Top of THE DATA
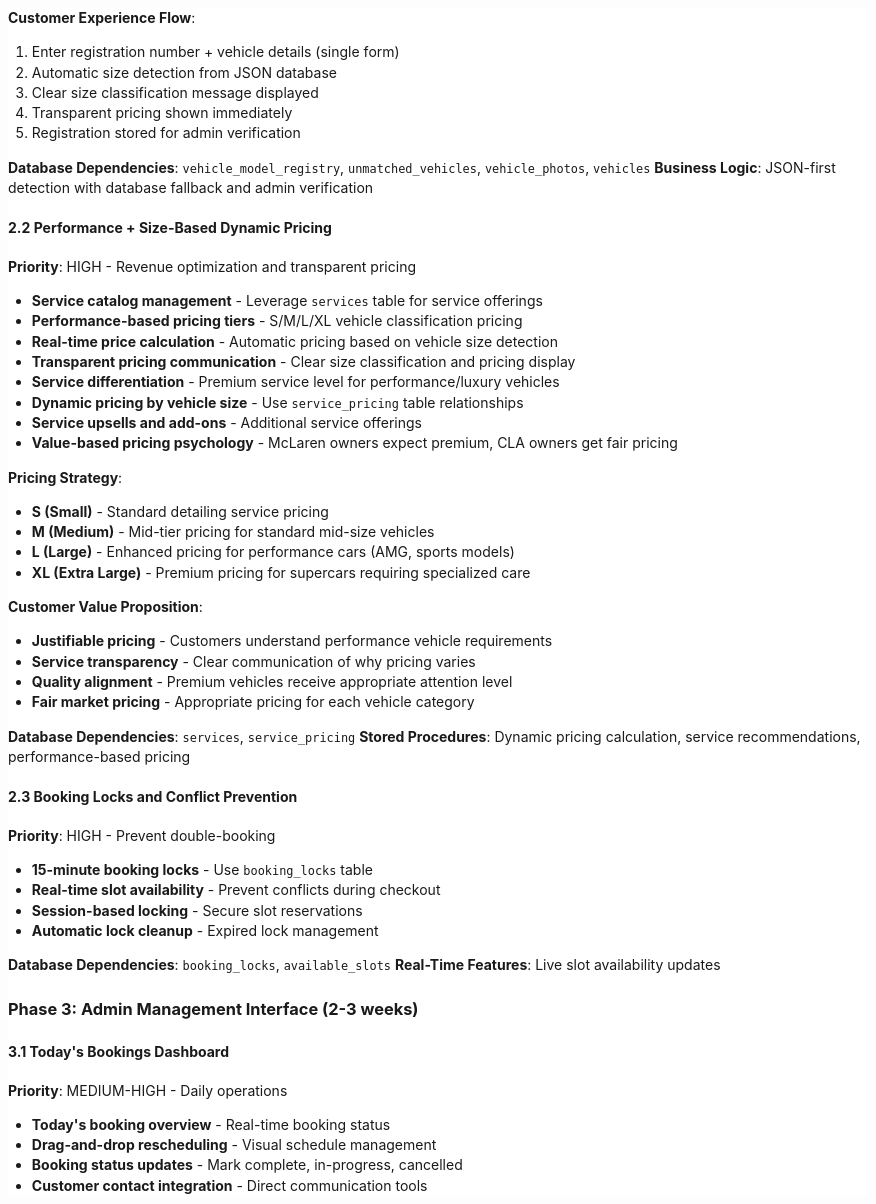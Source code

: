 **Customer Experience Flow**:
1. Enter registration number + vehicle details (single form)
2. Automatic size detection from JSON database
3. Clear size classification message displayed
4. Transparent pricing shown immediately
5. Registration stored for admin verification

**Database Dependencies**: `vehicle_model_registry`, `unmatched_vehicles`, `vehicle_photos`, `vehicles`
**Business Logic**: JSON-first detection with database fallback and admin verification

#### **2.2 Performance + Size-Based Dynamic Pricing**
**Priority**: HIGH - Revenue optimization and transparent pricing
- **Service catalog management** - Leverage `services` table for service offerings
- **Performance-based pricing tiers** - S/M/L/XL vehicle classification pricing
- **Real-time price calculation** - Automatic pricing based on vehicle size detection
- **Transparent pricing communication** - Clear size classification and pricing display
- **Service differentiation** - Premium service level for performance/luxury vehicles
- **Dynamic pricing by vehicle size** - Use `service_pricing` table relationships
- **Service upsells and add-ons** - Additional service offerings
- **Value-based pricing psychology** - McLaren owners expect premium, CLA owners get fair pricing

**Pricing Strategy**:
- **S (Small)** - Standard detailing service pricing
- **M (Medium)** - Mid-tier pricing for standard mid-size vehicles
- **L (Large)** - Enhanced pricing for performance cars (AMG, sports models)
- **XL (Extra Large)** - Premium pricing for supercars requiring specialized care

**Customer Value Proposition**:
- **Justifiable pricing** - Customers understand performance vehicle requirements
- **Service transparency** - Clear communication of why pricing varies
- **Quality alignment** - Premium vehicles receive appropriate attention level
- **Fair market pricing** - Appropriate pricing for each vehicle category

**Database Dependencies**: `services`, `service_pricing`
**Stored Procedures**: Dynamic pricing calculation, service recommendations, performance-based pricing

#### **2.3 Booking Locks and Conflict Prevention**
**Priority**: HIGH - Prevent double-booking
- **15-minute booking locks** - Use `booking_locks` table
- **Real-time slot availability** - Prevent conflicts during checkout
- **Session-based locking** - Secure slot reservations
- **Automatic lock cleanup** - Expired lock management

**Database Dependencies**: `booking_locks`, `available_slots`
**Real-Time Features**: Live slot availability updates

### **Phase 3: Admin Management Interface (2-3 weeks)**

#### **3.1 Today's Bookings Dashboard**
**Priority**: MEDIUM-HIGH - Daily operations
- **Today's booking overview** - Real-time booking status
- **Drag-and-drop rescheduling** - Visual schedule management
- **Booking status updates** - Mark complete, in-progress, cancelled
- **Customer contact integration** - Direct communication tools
Bottom of THE DATA
> WHAT IS REQUIRED:
Print exactly the lines above from the one with "- **Service upsells" to the one with "- **Service transparency**", including both.

> ANSWER FOR THIS EXERCISE:
- **Service upsells and add-ons** - Additional service offerings
- **Value-based pricing psychology** - McLaren owners expect premium, CLA owners get fair pricing

**Pricing Strategy**:
- **S (Small)** - Standard detailing service pricing
- **M (Medium)** - Mid-tier pricing for standard mid-size vehicles
- **L (Large)** - Enhanced pricing for performance cars (AMG, sports models)
- **XL (Extra Large)** - Premium pricing for supercars requiring specialized care

**Customer Value Proposition**:
- **Justifiable pricing** - Customers understand performance vehicle requirements
- **Service transparency** - Clear communication of why pricing varies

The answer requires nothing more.